◆ Excerpted records:
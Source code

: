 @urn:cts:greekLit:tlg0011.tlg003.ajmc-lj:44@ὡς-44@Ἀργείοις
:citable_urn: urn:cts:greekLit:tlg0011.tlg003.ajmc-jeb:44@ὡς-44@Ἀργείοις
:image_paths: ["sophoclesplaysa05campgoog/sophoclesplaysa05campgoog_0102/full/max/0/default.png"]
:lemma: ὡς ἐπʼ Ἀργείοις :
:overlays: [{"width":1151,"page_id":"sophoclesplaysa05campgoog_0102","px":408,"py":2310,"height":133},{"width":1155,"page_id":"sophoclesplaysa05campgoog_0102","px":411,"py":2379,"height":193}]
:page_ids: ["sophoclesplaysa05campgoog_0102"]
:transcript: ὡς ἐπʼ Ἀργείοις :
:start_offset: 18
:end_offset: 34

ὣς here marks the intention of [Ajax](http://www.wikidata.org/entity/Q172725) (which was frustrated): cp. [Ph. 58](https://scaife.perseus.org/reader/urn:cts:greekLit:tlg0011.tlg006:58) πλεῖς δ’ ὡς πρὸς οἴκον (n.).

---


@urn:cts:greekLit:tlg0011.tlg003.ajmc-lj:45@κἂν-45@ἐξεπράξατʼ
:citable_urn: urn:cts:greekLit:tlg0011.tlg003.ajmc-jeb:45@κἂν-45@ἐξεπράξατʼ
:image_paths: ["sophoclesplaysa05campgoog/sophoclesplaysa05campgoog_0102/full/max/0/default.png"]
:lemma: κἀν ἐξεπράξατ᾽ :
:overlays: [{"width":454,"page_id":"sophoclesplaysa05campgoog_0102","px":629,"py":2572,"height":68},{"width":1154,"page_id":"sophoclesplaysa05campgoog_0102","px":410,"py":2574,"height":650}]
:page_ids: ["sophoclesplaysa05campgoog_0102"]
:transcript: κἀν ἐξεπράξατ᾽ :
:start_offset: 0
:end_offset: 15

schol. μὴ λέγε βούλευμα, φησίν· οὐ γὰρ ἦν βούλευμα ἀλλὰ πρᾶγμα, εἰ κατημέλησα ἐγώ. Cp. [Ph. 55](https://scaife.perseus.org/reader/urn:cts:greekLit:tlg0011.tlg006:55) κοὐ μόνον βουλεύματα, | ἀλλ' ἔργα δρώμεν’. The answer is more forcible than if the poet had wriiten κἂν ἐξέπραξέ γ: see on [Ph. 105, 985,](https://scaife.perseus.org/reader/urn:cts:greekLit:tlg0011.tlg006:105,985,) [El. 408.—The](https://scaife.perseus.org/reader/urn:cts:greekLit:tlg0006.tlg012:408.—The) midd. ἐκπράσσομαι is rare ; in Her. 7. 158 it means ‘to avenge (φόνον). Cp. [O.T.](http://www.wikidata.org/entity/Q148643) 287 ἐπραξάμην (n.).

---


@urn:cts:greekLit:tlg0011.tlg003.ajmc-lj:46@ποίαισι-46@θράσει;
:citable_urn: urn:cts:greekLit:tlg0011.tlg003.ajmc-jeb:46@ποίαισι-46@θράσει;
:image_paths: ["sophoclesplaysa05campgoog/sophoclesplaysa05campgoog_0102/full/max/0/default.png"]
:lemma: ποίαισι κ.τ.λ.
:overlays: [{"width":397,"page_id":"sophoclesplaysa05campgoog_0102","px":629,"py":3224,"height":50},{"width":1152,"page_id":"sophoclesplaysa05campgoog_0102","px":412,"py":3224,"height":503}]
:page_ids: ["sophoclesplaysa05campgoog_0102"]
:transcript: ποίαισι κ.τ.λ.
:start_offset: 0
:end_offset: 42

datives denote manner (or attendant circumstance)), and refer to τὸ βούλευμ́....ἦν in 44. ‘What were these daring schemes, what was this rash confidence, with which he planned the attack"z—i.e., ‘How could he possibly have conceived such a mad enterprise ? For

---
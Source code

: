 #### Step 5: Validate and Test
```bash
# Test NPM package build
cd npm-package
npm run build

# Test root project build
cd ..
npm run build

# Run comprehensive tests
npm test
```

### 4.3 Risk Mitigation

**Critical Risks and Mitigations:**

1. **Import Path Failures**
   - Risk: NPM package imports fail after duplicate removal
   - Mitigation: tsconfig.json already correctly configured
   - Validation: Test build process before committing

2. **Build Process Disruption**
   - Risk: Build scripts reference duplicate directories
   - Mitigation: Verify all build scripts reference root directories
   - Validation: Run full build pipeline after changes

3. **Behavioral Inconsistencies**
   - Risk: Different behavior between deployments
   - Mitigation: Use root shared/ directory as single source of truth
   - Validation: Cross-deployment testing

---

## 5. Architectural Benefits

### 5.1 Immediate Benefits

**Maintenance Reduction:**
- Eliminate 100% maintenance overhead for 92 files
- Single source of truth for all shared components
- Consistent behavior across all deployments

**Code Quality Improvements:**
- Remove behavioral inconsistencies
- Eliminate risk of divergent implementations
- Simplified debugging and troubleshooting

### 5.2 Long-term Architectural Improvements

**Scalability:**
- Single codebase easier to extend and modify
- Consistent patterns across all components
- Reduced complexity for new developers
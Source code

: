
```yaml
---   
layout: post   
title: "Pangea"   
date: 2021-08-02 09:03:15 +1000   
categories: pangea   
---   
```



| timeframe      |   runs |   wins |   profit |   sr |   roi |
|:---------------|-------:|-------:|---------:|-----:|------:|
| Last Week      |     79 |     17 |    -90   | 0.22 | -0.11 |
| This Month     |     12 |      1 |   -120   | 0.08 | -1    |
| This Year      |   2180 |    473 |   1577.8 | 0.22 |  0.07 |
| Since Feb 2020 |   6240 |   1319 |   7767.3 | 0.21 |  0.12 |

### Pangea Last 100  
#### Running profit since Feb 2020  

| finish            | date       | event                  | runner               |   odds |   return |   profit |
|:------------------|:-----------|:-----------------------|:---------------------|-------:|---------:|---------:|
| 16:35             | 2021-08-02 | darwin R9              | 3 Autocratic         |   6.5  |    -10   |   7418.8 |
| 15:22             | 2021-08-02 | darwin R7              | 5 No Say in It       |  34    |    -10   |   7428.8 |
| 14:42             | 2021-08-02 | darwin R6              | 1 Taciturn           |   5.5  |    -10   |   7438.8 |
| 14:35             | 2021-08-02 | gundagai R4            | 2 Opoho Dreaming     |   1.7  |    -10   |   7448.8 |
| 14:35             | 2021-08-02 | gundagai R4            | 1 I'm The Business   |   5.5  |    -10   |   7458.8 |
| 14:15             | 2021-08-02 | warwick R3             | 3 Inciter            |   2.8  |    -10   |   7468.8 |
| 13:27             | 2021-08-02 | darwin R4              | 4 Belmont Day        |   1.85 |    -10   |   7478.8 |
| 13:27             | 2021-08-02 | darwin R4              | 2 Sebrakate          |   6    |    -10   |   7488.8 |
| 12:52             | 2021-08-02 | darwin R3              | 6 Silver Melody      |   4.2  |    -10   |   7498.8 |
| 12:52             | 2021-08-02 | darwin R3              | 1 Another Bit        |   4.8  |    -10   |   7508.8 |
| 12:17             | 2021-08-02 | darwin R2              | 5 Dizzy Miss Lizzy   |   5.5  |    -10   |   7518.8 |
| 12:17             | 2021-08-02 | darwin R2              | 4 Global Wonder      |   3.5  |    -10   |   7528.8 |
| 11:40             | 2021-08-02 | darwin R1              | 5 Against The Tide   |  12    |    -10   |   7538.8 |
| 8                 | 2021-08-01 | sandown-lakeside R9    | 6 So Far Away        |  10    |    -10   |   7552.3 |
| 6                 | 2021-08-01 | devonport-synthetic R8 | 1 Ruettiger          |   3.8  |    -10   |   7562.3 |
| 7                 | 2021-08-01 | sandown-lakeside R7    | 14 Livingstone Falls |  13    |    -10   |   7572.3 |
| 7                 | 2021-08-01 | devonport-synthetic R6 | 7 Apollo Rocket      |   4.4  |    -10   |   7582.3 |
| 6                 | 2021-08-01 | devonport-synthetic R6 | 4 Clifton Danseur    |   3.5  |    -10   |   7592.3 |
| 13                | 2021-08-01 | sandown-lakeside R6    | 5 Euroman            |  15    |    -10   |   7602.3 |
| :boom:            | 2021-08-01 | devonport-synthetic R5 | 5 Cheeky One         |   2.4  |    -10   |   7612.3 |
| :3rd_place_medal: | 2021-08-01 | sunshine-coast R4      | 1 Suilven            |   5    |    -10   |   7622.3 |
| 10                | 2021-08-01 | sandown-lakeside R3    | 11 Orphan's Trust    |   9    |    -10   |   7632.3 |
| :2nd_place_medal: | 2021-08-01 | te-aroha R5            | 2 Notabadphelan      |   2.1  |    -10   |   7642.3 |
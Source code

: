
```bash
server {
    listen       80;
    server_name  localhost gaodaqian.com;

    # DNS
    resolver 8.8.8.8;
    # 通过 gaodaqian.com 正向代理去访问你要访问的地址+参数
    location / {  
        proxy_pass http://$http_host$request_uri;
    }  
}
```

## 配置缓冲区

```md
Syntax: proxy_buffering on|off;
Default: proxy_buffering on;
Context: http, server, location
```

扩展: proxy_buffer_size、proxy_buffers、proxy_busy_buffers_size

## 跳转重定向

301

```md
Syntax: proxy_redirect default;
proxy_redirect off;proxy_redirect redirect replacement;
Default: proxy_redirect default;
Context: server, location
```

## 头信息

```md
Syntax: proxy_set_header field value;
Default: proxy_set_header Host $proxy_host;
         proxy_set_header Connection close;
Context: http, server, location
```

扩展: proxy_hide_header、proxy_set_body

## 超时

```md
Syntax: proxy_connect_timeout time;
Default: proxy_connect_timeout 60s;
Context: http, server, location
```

◆ Task directions: In the records above, find each line that mentions the string "directories", then copy it.

◆ Problem solution:
   - Risk: Build scripts reference duplicate directories
   - Mitigation: Verify all build scripts reference root directories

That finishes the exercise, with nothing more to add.